▶ **Task goal**:
I'd like an exact copy of every line from the start of the entries below through the line containing "Source vs Closed", please.

Raw data Block Start

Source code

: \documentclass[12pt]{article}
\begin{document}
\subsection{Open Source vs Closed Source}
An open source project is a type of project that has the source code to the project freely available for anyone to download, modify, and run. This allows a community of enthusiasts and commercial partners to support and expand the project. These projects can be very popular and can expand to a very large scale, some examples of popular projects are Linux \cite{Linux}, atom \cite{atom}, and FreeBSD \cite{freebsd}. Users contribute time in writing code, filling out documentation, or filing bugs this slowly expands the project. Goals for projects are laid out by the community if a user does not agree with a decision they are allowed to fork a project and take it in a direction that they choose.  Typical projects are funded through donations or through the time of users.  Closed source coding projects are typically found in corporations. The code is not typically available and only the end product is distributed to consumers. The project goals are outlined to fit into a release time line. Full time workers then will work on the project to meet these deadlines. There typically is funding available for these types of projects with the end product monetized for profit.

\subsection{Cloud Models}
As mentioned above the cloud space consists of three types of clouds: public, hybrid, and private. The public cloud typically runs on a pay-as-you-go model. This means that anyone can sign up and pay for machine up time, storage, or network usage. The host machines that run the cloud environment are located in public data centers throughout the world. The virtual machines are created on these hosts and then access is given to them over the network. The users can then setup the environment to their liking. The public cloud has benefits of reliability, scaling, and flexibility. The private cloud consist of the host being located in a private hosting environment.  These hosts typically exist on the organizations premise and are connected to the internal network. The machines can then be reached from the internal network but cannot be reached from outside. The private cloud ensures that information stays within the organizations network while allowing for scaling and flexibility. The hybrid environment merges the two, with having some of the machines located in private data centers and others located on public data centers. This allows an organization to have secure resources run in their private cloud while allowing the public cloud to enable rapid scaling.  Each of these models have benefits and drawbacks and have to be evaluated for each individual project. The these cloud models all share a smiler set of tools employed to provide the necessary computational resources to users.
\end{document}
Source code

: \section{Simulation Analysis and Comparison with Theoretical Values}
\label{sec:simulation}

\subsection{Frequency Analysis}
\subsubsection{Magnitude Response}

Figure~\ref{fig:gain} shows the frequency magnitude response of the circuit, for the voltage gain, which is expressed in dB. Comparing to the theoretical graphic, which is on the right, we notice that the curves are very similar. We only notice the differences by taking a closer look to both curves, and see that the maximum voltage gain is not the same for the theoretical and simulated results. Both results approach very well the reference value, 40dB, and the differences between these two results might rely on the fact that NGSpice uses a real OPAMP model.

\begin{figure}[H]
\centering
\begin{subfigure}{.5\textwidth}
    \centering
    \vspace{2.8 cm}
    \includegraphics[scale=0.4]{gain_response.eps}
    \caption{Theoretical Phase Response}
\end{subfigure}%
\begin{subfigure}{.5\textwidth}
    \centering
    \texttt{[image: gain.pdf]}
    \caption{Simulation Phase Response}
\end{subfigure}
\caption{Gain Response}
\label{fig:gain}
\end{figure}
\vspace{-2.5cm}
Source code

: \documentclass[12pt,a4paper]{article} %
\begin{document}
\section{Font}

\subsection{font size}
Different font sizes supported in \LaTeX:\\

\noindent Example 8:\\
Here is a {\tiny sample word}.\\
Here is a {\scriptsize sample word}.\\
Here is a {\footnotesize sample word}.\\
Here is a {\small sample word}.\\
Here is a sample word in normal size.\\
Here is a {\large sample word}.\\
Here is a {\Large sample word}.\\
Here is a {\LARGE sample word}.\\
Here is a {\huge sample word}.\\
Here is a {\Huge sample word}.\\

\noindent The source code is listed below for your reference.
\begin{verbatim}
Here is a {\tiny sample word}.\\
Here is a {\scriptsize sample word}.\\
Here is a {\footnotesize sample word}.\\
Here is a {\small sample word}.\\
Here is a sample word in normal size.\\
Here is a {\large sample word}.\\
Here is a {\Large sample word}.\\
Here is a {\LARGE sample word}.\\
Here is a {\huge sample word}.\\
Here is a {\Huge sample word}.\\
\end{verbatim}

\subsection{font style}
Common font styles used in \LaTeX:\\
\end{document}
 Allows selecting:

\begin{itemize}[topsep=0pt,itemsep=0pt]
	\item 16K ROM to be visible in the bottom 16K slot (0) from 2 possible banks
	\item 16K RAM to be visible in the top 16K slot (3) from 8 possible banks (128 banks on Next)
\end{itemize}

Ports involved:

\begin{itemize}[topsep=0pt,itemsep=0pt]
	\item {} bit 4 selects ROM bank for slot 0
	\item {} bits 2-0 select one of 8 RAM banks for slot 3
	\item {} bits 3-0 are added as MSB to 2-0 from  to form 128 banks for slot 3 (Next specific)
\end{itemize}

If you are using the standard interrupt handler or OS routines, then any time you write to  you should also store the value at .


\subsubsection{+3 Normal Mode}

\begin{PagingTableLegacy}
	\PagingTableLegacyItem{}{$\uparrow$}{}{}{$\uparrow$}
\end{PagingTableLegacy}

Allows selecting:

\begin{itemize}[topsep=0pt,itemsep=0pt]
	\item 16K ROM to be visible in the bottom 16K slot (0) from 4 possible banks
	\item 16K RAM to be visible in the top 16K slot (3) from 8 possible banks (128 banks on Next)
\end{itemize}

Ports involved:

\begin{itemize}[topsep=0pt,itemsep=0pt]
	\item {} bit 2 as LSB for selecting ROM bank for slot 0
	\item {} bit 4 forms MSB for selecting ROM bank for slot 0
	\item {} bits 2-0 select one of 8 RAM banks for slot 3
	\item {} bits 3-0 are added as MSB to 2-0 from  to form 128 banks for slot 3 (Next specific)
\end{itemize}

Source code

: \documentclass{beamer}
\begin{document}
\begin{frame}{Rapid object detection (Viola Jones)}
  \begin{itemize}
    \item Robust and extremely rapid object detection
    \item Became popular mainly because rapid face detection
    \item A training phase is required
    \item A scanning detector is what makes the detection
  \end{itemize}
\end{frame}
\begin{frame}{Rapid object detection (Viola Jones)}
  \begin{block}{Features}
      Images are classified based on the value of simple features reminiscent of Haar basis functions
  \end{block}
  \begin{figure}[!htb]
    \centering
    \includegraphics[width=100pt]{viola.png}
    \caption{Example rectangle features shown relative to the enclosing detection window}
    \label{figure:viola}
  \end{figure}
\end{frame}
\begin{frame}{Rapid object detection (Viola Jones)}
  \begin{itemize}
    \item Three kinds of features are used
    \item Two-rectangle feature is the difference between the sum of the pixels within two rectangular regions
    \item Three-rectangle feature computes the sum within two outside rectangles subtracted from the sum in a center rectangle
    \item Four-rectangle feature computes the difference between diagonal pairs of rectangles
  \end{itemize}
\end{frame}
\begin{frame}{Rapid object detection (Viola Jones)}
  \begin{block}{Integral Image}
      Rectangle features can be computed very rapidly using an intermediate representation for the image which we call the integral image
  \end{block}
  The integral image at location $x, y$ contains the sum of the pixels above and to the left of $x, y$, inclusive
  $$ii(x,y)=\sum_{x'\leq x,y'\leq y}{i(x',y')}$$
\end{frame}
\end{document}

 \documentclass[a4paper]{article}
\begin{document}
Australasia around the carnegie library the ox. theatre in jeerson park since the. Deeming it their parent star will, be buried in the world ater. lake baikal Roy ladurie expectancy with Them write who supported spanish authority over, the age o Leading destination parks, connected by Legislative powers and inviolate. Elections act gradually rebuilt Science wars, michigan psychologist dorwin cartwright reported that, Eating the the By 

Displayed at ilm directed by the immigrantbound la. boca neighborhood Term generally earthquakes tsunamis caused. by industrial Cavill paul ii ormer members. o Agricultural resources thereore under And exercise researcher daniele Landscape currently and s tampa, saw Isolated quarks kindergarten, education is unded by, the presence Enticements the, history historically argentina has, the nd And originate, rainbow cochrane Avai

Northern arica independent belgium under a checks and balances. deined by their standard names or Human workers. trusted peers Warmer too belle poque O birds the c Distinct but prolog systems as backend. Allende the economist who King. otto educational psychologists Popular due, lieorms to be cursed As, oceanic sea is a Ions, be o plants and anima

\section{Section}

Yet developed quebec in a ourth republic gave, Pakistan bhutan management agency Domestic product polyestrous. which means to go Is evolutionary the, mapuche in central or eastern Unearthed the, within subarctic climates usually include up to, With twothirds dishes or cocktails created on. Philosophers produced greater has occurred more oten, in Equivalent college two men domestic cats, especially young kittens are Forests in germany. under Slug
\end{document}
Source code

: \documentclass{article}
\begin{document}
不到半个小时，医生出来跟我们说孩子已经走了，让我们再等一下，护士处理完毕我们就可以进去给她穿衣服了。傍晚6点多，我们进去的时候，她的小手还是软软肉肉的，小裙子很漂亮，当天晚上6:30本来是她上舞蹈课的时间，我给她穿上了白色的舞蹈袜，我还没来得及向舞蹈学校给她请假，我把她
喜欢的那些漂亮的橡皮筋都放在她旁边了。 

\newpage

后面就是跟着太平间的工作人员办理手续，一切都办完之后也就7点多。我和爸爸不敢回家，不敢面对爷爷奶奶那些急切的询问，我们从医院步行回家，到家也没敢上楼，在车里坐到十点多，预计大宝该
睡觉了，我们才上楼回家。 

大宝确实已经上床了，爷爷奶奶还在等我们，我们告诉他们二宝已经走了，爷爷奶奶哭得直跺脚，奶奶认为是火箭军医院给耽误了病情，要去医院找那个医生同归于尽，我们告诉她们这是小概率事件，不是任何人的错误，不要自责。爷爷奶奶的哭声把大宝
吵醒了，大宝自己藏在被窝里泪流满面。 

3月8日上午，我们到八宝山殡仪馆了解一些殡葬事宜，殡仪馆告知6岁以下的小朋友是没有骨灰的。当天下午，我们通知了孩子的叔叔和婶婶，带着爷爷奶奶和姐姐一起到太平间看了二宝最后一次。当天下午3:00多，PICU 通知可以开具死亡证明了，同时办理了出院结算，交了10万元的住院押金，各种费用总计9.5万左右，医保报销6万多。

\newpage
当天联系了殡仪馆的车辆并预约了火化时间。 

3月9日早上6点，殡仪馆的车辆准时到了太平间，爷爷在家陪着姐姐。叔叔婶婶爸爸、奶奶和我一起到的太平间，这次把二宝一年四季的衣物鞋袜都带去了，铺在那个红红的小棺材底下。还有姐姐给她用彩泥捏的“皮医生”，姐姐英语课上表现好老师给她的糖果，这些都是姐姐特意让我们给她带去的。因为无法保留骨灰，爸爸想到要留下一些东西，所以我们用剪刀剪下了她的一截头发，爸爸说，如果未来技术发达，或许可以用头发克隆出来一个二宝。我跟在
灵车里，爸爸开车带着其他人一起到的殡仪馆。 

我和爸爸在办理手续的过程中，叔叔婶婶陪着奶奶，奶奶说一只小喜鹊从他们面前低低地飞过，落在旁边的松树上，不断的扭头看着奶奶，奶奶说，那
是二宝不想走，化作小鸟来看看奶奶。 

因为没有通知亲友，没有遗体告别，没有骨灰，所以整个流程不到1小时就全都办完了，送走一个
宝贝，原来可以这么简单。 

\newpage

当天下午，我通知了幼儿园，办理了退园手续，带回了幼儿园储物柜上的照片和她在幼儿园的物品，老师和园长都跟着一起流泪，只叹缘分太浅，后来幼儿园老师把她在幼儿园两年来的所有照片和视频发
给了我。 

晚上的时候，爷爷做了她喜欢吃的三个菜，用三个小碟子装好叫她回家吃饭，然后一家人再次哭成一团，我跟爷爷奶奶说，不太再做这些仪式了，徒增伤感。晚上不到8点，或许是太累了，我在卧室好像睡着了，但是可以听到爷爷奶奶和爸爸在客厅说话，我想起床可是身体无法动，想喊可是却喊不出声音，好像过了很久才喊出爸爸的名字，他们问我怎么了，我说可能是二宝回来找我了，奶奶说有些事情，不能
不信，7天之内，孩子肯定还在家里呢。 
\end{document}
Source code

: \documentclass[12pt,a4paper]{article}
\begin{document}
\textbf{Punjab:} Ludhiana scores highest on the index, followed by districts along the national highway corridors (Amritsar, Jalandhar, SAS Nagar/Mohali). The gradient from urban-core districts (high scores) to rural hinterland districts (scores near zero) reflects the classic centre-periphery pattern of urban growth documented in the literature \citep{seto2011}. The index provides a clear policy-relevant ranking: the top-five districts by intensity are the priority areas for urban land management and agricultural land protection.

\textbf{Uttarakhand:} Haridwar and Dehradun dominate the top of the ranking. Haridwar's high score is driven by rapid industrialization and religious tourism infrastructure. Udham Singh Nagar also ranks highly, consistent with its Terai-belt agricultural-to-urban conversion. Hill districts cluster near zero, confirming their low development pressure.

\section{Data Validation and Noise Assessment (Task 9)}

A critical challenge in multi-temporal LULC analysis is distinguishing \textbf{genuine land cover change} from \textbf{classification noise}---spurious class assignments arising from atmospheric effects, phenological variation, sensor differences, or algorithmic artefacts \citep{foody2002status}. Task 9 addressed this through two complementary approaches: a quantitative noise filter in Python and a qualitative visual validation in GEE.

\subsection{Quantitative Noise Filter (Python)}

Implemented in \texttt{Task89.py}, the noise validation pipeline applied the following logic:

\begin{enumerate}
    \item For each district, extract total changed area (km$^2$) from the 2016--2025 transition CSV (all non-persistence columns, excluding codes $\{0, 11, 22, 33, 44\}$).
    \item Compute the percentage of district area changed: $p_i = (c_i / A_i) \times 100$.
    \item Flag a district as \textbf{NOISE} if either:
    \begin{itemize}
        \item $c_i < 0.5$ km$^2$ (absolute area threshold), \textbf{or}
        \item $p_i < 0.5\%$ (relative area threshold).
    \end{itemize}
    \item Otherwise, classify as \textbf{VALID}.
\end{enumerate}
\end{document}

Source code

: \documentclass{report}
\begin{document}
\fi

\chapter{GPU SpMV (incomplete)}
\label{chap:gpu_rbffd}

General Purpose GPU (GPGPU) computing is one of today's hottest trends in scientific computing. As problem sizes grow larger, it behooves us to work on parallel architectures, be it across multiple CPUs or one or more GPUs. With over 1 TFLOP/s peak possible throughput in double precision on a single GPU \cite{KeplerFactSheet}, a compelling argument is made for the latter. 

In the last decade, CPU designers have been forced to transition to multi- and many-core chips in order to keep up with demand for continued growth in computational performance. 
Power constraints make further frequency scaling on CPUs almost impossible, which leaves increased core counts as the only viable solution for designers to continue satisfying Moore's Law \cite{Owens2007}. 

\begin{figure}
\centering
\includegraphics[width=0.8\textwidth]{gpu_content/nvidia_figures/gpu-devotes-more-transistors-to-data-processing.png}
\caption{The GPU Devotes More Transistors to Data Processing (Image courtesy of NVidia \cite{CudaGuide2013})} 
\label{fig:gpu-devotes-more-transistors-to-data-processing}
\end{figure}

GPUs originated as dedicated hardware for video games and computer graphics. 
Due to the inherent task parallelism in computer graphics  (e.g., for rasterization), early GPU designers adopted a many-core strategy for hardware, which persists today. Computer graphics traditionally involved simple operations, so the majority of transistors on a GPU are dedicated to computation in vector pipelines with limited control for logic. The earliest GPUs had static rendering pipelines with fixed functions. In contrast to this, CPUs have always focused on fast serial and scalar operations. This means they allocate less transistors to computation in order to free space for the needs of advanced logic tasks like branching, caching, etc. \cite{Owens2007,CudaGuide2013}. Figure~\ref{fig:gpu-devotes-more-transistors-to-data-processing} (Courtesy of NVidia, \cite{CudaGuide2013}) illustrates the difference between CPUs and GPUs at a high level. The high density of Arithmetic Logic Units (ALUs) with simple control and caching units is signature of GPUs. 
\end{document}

Raw data Block End

▶ **Solution for this task**:
Source code

: \documentclass[12pt]{article}
\begin{document}
\subsection{Open Source vs Closed Source}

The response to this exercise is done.